(Records from a data source)
*-*-*
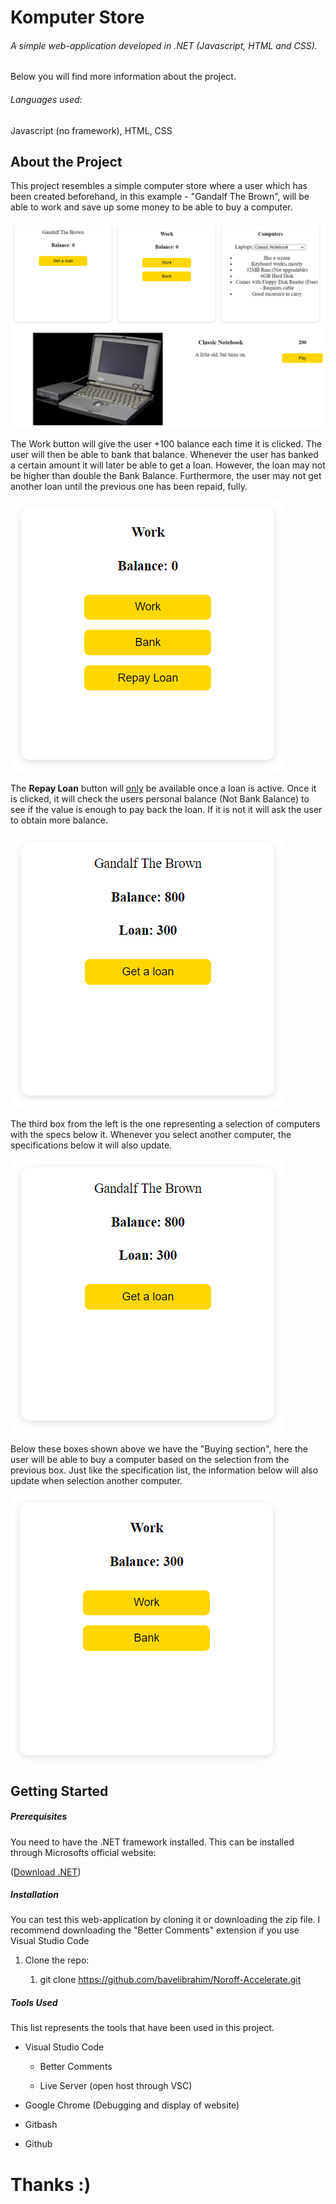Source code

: <h1 class="atx" id="komputer-store">Komputer Store</h1>
<h6 class="atx" id="a-simple-web-application-developed-in-net-javascript-html-and-css">A simple web-application developed in .NET (Javascript, HTML and CSS).</h6>
<p>Below you will find more information about the project.</p>
<h6 class="atx" id="languages-used">Languages used:</h6>
<p>Javascript (no framework), HTML, CSS</p>
<h2 class="atx" id="about-the-project">About the Project</h2>
<p>This project resembles a simple computer store where a user which has been created beforehand, in this example - "Gandalf The Brown", will be able to work and save up some money to be able to buy a computer.</p>
<img alt="" src="https://github.com/bavelibrahim/Noroff-Accelerate/blob/main/Assignment01/content/2023-01-18-08-25-54-image.png"></img>
<p>The Work button will give the user +100 balance each time it is clicked. The user will then be able to bank that balance. Whenever the user has banked a certain amount it will later be able to get a loan. However, the loan may not be higher than double the Bank Balance. Furthermore, the user may not get another loan until the previous one has been repaid, fully.</p>
<img alt="" src="https://github.com/bavelibrahim/Noroff-Accelerate/blob/main/Assignment01/content/2023-01-18-11-40-33-image.png"></img>
<p>The <strong>Repay Loan</strong> button will <u>only</u> be available once a loan is active. Once it is clicked, it will check the users personal balance (Not Bank Balance) to see if the value is enough to pay back the loan. If it is not it will ask the user to obtain more balance.</p>
<img src="https://github.com/bavelibrahim/Noroff-Accelerate/blob/main/Assignment01/content/2023-01-18-11-44-45-image.png" ></img>
<p>The third box from the left is the one representing a selection of computers with the specs below it. Whenever you select another computer, the specifications below it will also update.</p>
<img src="https://github.com/bavelibrahim/Noroff-Accelerate/blob/main/Assignment01/content/2023-01-18-11-45-01-image.png"></img>
<p>Below these boxes shown above we have the "Buying section", here the user will be able to buy a computer based on the selection from the previous box. Just like the specification list, the information below will also update when selection another computer.</p>
<img src="https://github.com/bavelibrahim/Noroff-Accelerate/blob/main/Assignment01/content/2023-01-18-11-46-14-image.png"></img>
<h2 class="atx" id="getting-started">Getting Started</h2>
<h5 class="atx" id="prerequisites">Prerequisites</h5>
<p>You need to have the .NET framework installed. This can be installed through Microsofts official website:</p>
<p>(<a href="https://dotnet.microsoft.com/en-us/download">Download .NET</a>)</p>
<h5 class="atx" id="installation">Installation</h5>
<p>You can test this web-application by cloning it or downloading the zip file. I recommend downloading the "Better Comments" extension if you use Visual Studio Code</p>
<ol>
<li><p>Clone the repo:</p>
<ol>
<li>git clone <a href="https://github.com/bavelibrahim/Noroff-Accelerate.git">https://github.com/bavelibrahim/Noroff-Accelerate.git</a></li>
</ol>
</li>
</ol>
<h5 class="atx" id="tools-used">Tools Used</h5>
<p>This list represents the tools that have been used in this project.</p>
<ul>
<li><p>Visual Studio Code</p>
<ul>
<li><p>Better Comments</p>
</li>
<li><p>Live Server (open host through VSC)</p>
</li>
</ul>
</li>
<li><p>Google Chrome (Debugging and display of website)</p>
</li>
<li><p>Gitbash</p>
</li>
<li><p>Github</p>
</li>
</ul>
<h1 class="atx" id="thanks-">Thanks :)</h1>
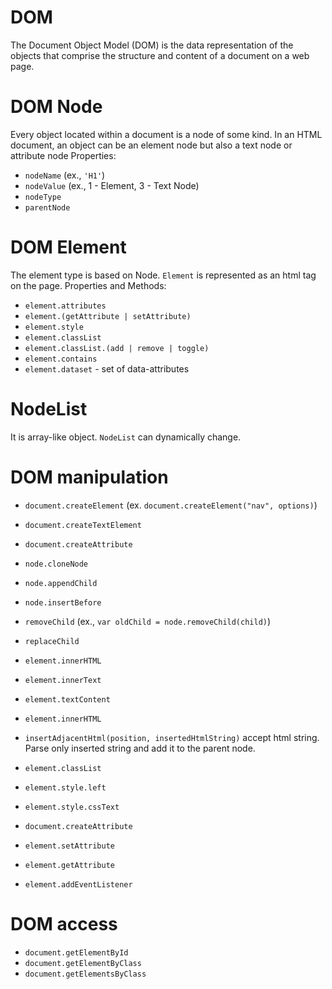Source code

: # DOM

The Document Object Model (DOM) is the data representation of the objects that comprise the structure and content of a document on a web page.

# DOM Node

Every object located within a document is a node of some kind. In an HTML document, an object can be an element node but also a text node or attribute node
Properties:
- `nodeName` (ex., `'H1'`)
- `nodeValue` (ex., 1 - Element, 3 - Text Node)
- `nodeType`
- `parentNode`

# DOM Element
The element type is based on Node. `Element` is represented as an html tag on the page.
Properties and Methods:
- `element.attributes`
- `element.(getAttribute | setAttribute)`
- `element.style`
- `element.classList`
- `element.classList.(add | remove | toggle)`
- `element.contains`
- `element.dataset` - set of data-attributes

# NodeList
It is array-like object. `NodeList` can dynamically change.

# DOM manipulation

- `document.createElement` (ex. `document.createElement("nav", options)`)
- `document.createTextElement`
- `document.createAttribute`

- `node.cloneNode`
- `node.appendChild`
- `node.insertBefore`
- `removeChild` (ex., `var oldChild = node.removeChild(child)`)
- `replaceChild`
  

- `element.innerHTML`
- `element.innerText`
- `element.textContent`
- `element.innerHTML`
- `insertAdjacentHtml(position, insertedHtmlString)`
  accept html string. Parse only inserted string and add it to the parent node.

- `element.classList`
- `element.style.left`
- `element.style.cssText`
- `document.createAttribute`
- `element.setAttribute`
- `element.getAttribute`
- `element.addEventListener`

# DOM access
- `document.getElementById`
- `document.getElementByClass`
- `document.getElementsByClass`






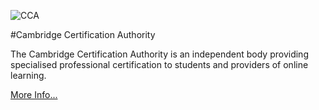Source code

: ![CCA](https://github.com/jimuk07/Certifications-Completions/CCA/images/CCA.PNG "Cambridge Certification Authority")

#Cambridge Certification Authority

The Cambridge Certification Authority is an independent body providing specialised professional certification to students and providers of online learning.

[More Info...](https://www.the-cca.org/about/)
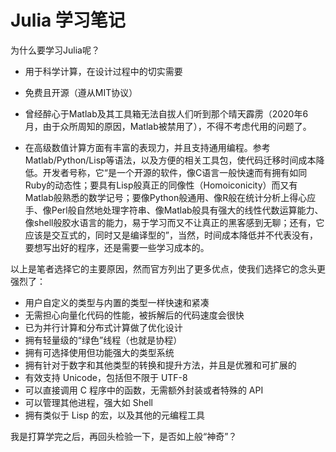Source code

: # Julia 学习笔记
为什么要学习Julia呢？
- 用于科学计算，在设计过程中的切实需要

- 免费且开源（遵从MIT协议）

- 曾经醉心于Matlab及其工具箱无法自拔人们听到那个晴天霹雳（2020年6月，由于众所周知的原因，Matlab被禁用了），不得不考虑代用的问题了。

- 在高级数值计算方面有丰富的表现力，并且支持通用编程。参考Matlab/Python/Lisp等语法，以及方便的相关工具包，使代码迁移时间成本降低。开发者号称，它“是一个开源的软件，像C语言一般快速而有拥有如同Ruby的动态性；要具有Lisp般真正的同像性（Homoiconicity）而又有Matlab般熟悉的数学记号；要像Python般通用、像R般在统计分析上得心应手、像Perl般自然地处理字符串、像Matlab般具有强大的线性代数运算能力、像shell般胶水语言的能力，易于学习而又不让真正的黑客感到无聊；还有，它应该是交互式的，同时又是编译型的”，当然，时间成本降低并不代表没有，要想写出好的程序，还是需要一些学习成本的。

以上是笔者选择它的主要原因，然而官方列出了更多优点，使我们选择它的念头更强烈了：

- 用户自定义的类型与内置的类型一样快速和紧凑
- 无需担心向量化代码的性能，被拆解后的代码速度会很快
- 已为并行计算和分布式计算做了优化设计
- 拥有轻量级的“绿色”线程（也就是协程）
- 拥有可选择使用但功能强大的类型系统
- 拥有针对于数字和其他类型的转换和提升方法，并且是优雅和可扩展的
- 有效支持 Unicode，包括但不限于 UTF-8
- 可以直接调用 C 程序中的函数，无需额外封装或者特殊的 API
- 可以管理其他进程，强大如 Shell
- 拥有类似于 Lisp 的宏，以及其他的元编程工具

我是打算学完之后，再回头检验一下，是否如上般“神奇”？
*-*-*
Problem statement: Every line of the entries that includes "style" must be copied into the answer.

Reply:
- `element.style`
- `element.style.left`
- `element.style.cssText`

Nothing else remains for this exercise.